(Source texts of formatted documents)

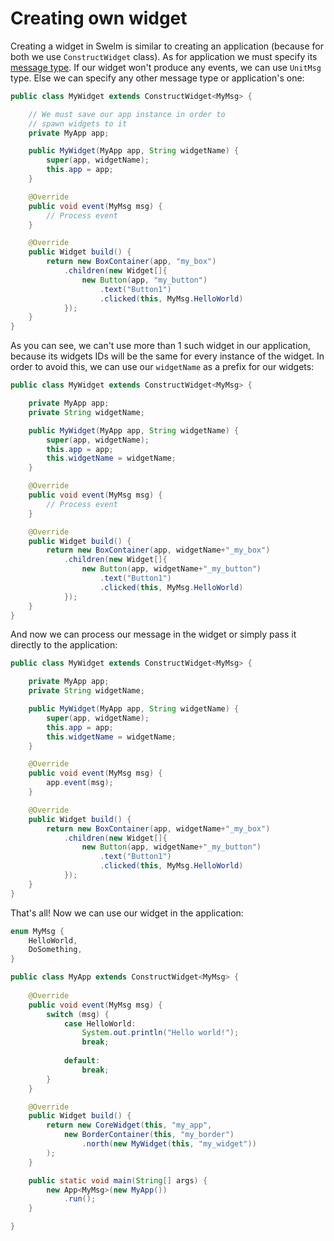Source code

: # Creating own widget

Creating a widget in Swelm is similar to creating an application (because 
for both we use `ConstructWidget` class). As for application we must specify
its [message type](./events.md). If our widget won't produce any events, we
can use `UnitMsg` type. Else we can specify any other message type or application's
one:

```java
public class MyWidget extends ConstructWidget<MyMsg> {

    // We must save our app instance in order to
    // spawn widgets to it
    private MyApp app;

    public MyWidget(MyApp app, String widgetName) {
        super(app, widgetName);
        this.app = app;
    }

    @Override
    public void event(MyMsg msg) {
        // Process event
    }

    @Override
    public Widget build() {
        return new BoxContainer(app, "my_box")
            .children(new Widget[]{
                new Button(app, "my_button")
                    .text("Button1")
                    .clicked(this, MyMsg.HelloWorld)
            });
    }
}
```

As you can see, we can't use more than 1 such widget in our application,
because its widgets IDs will be the same for every instance of the widget.
In order to avoid this, we can use our `widgetName` as a prefix for our widgets:

```java
public class MyWidget extends ConstructWidget<MyMsg> {

    private MyApp app;
    private String widgetName;

    public MyWidget(MyApp app, String widgetName) {
        super(app, widgetName);
        this.app = app;
        this.widgetName = widgetName;
    }

    @Override
    public void event(MyMsg msg) {
        // Process event
    }

    @Override
    public Widget build() {
        return new BoxContainer(app, widgetName+"_my_box")
            .children(new Widget[]{
                new Button(app, widgetName+"_my_button")
                    .text("Button1")
                    .clicked(this, MyMsg.HelloWorld)
            });
    }
}
```

And now we can process our message in the widget or simply pass it 
directly to the application:

```java
public class MyWidget extends ConstructWidget<MyMsg> {

    private MyApp app;
    private String widgetName;

    public MyWidget(MyApp app, String widgetName) {
        super(app, widgetName);
        this.app = app;
        this.widgetName = widgetName;
    }

    @Override
    public void event(MyMsg msg) {
        app.event(msg);
    }

    @Override
    public Widget build() {
        return new BoxContainer(app, widgetName+"_my_box")
            .children(new Widget[]{
                new Button(app, widgetName+"_my_button")
                    .text("Button1")
                    .clicked(this, MyMsg.HelloWorld)
            });
    }
}
```

That's all! Now we can use our widget in the application:

```java
enum MyMsg {
    HelloWorld,
    DoSomething,
}

public class MyApp extends ConstructWidget<MyMsg> {
    
    @Override
    public void event(MyMsg msg) {
        switch (msg) {
            case HelloWorld:
                System.out.println("Hello world!");
                break;
        
            default:
                break;
        }
    }

    @Override
    public Widget build() {
        return new CoreWidget(this, "my_app",
            new BorderContainer(this, "my_border")
                .north(new MyWidget(this, "my_widget"))          
        );
    }

    public static void main(String[] args) {
        new App<MyMsg>(new MyApp())
            .run();
    }

}
```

## Brief
Search the data for the string "must" and copy each line where it appears.

## Task result
for both we use `ConstructWidget` class). As for application we must specify
    // We must save our app instance in order to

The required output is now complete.